EXERCISE DESCRIPTION = Which lines in the records below contain the word "single"? Report each of them.

AVAILABLE DATA =
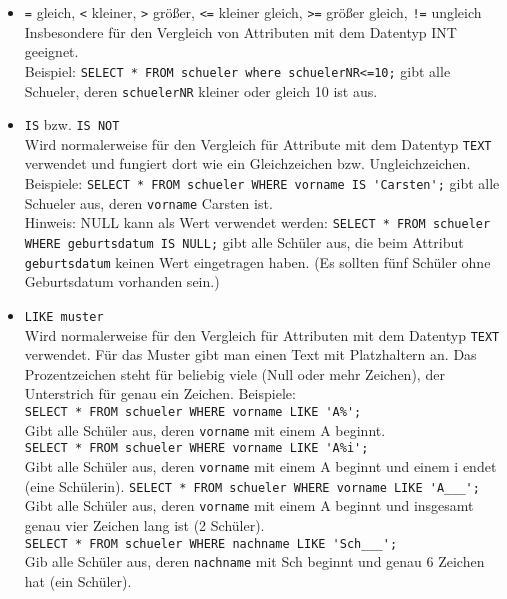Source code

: \begin{itemize}
	\item \lstinline!=! gleich, \lstinline!<! kleiner, \lstinline!>! größer, \lstinline!<=! kleiner gleich, \lstinline!>=! größer gleich, \lstinline&!=& ungleich\\
	Insbesondere für den Vergleich von Attributen mit dem Datentyp INT geeignet.\\
	Beispiel: \lstinline!SELECT * FROM schueler where schuelerNR<=10;! gibt alle Schueler, deren \lstinline!schuelerNR! kleiner oder gleich 10 ist aus.
	\item \lstinline!IS! bzw. \lstinline!IS NOT!\\
	Wird normalerweise für den Vergleich für Attribute mit dem Datentyp \lstinline!TEXT! verwendet und fungiert dort wie ein Gleichzeichen bzw. Ungleichzeichen.\\
	Beispiele: 	\lstinline!SELECT * FROM schueler WHERE vorname IS 'Carsten';! gibt alle Schueler aus, deren \lstinline!vorname! Carsten ist.\\
	Hinweis: NULL kann als Wert verwendet werden: \lstinline!SELECT * FROM schueler WHERE geburtsdatum IS NULL;! gibt alle Schüler aus, die beim Attribut \lstinline!geburtsdatum! keinen Wert eingetragen haben. (Es sollten fünf Schüler ohne Geburtsdatum vorhanden sein.)
	\item \lstinline!LIKE muster!\\
	Wird normalerweise für den Vergleich für Attributen mit dem Datentyp \lstinline!TEXT! verwendet. Für das Muster gibt man einen Text mit Platzhaltern an. Das Prozentzeichen steht für beliebig viele (Null oder mehr Zeichen), der Unterstrich für genau ein Zeichen. Beispiele:\\
	\lstinline!SELECT * FROM schueler WHERE vorname LIKE 'A%';!\\
	Gibt alle Schüler aus, deren \lstinline!vorname! mit einem A beginnt.\\
	\lstinline!SELECT * FROM schueler WHERE vorname LIKE 'A%i';!\\
	Gibt alle Schüler aus, deren \lstinline!vorname! mit einem A beginnt und einem i endet (eine Schülerin).
	\lstinline!SELECT * FROM schueler WHERE vorname LIKE 'A___';!\\
	Gibt alle Schüler aus, deren \lstinline!vorname! mit einem A beginnt und insgesamt genau vier Zeichen lang ist (2 Schüler).\\
	\lstinline!SELECT * FROM schueler WHERE nachname LIKE 'Sch___';!\\
	Gib alle Schüler aus, deren \lstinline!nachname! mit Sch beginnt und genau 6 Zeichen hat (ein Schüler).

\end{itemize}
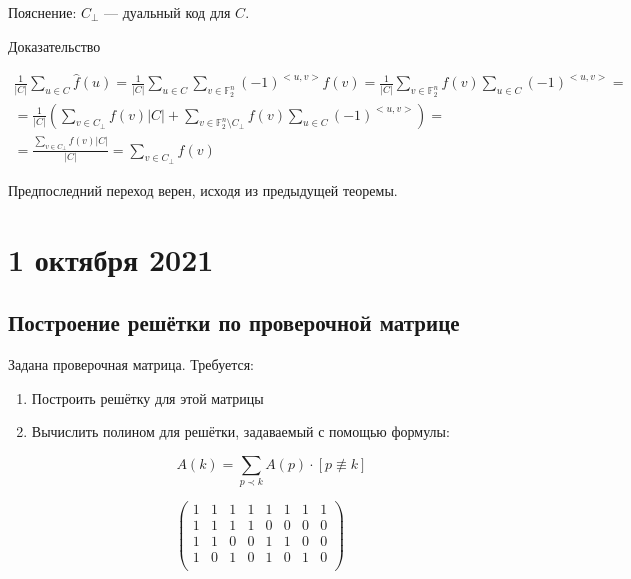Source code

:\documentclass{article}
\begin{document}
Пояснение: $C_\bot$ --- дуальный код для $C$.

Доказательство

\begin{equation*}
\begin{gathered}
\frac{1}{|C|} \sum_{u \in C} \hat{f}(u) = \frac{1}{|C|} \sum_{u \in C} \sum_{v \in \mathbb{F}_2^n} (-1)^{<u, v>} f(v) = \frac{1}{|C|} \sum_{v \in \mathbb{F}_2^n} f(v) \sum_{u \in C}  (-1)^{<u, v>} = \\
= \frac{1}{|C|} \left( \sum_{v \in C_\bot} f(v) |C| + \sum_{v \in \mathbb{F}_2^n \setminus C_\bot} f(v) \sum_{u \in C}  (-1)^{<u, v>} \right) = \\
= \frac{\sum_{v \in C_\bot} f(v) |C|}{|C|} = \sum_{v \in C_\bot} f(v)
\end{gathered}
\end{equation*}

Предпоследний переход верен, исходя из предыдущей теоремы.

\newpage
\section*{1 октября 2021}

\subsection*{Построение решётки по проверочной матрице}

Задана проверочная матрица. Требуется:
\begin{enumerate}
\item Построить решётку для этой матрицы
\item Вычислить полином для решётки, задаваемый с помощью формулы:

$$A(k) = \sum_{p \prec k} A(p) \cdot [p \not\equiv k]$$
\end{enumerate}

\begin{equation}
\begin{pmatrix}
1 & 1 & 1 & 1 & 1 & 1 & 1 & 1 \\
1 & 1 & 1 & 1 & 0 & 0 & 0 & 0 \\
1 & 1 & 0 & 0 & 1 & 1 & 0 & 0 \\
1 & 0 & 1 & 0 & 1 & 0 & 1 & 0 \\
\end{pmatrix}
\end{equation}
\end{document}
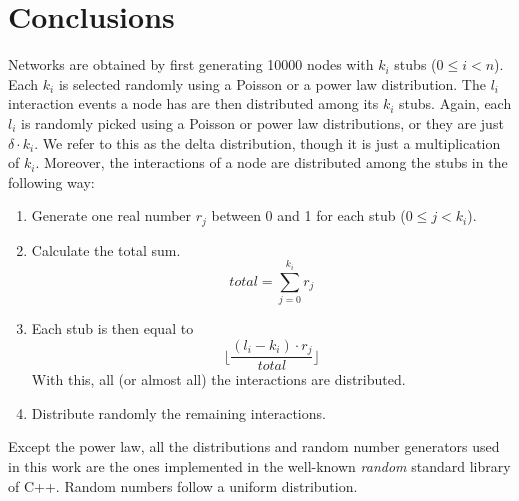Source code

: \section{Conclusions}
Networks are obtained by first generating 10000 nodes with $k_i$ stubs ($0 \leq i < n$). Each $k_i$ is selected randomly using a Poisson or a power law distribution. The $l_i$ interaction events a node has are then distributed among its $k_i$ stubs. Again, each $l_i$ is randomly picked using a Poisson or power law distributions, or they are just $\delta \cdot k_i$. We refer to this as the delta distribution, though it is just a multiplication of $k_i$. Moreover, the interactions of a node are distributed among the stubs in the following way:
\begin{enumerate}
    \item Generate one real number $r_j$ between 0 and 1 for each stub ($0 \leq j < k_i$).
    \item Calculate the total sum. $$total = \sum_{j=0}^{k_i}r_j$$
    \item Each stub is then equal to $$\lfloor \frac{(l_i-k_i)\cdot r_j}{total}\rfloor$$
    With this, all (or almost all) the interactions are distributed.
    \item Distribute randomly the remaining interactions.
\end{enumerate}

Except the power law, all the distributions and random number generators used in this work are the ones implemented in the well-known \textit{random} standard library of C++. Random numbers follow a uniform distribution.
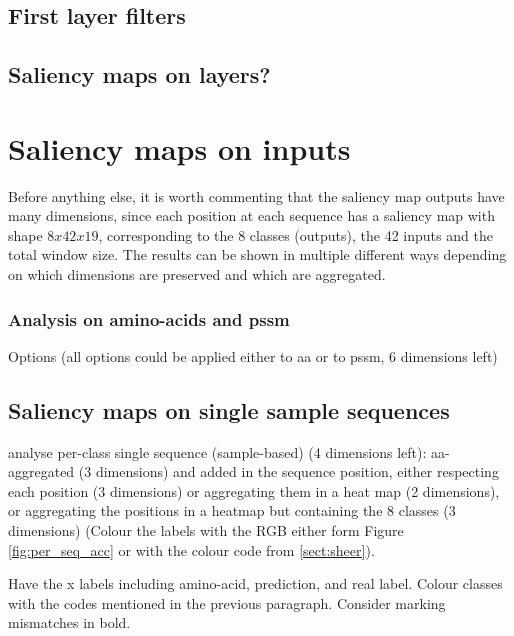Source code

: 	\subsection{First layer filters}
	
	\subsection{Saliency maps on layers?}


\section{Saliency maps on inputs}

Before anything else, it is worth commenting that the saliency map outputs have many dimensions, since each position at each sequence has a saliency map with shape $8x42x19$, corresponding to the 8 classes (outputs), the 42 inputs and the total window size. The results can be shown in multiple different ways depending on which dimensions are preserved and which are aggregated. 


\subsubsection*{Analysis on amino-acids and pssm}


Options (all options could be applied either to aa or to pssm, 6 dimensions left)
	
	\subsection{Saliency maps on single sample sequences}
	analyse per-class single sequence (sample-based) (4 dimensions left): aa-aggregated (3 dimensions) and added in the sequence position, either respecting each position (3 dimensions) or aggregating them in a heat map (2 dimensions), or aggregating the positions in a heatmap but containing the 8 classes (3 dimensions) (Colour the labels with the RGB either form Figure \ref{fig:per_seq_acc} or with the colour code from \ref{sect:sheer}).
	
	Have the x labels including amino-acid, prediction, and real label. Colour classes with the codes mentioned in the previous paragraph. Consider marking mismatches in bold.
	
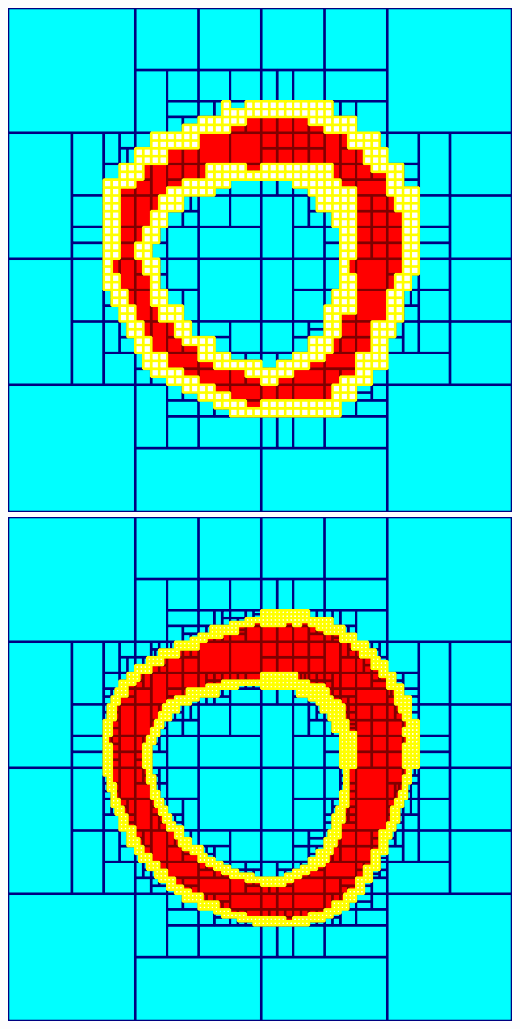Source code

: \documentclass{beamer}
\begin{document}
\begin{frame}
    \includegraphics[scale=0.13]{subpaving1.png}
    \includegraphics[scale=0.13]{subpaving2.png}

\end{frame}
\end{document}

TASK SOLUTION =
	\subsection{Saliency maps on single sample sequences}
	analyse per-class single sequence (sample-based) (4 dimensions left): aa-aggregated (3 dimensions) and added in the sequence position, either respecting each position (3 dimensions) or aggregating them in a heat map (2 dimensions), or aggregating the positions in a heatmap but containing the 8 classes (3 dimensions) (Colour the labels with the RGB either form Figure \ref{fig:per_seq_acc} or with the colour code from \ref{sect:sheer}).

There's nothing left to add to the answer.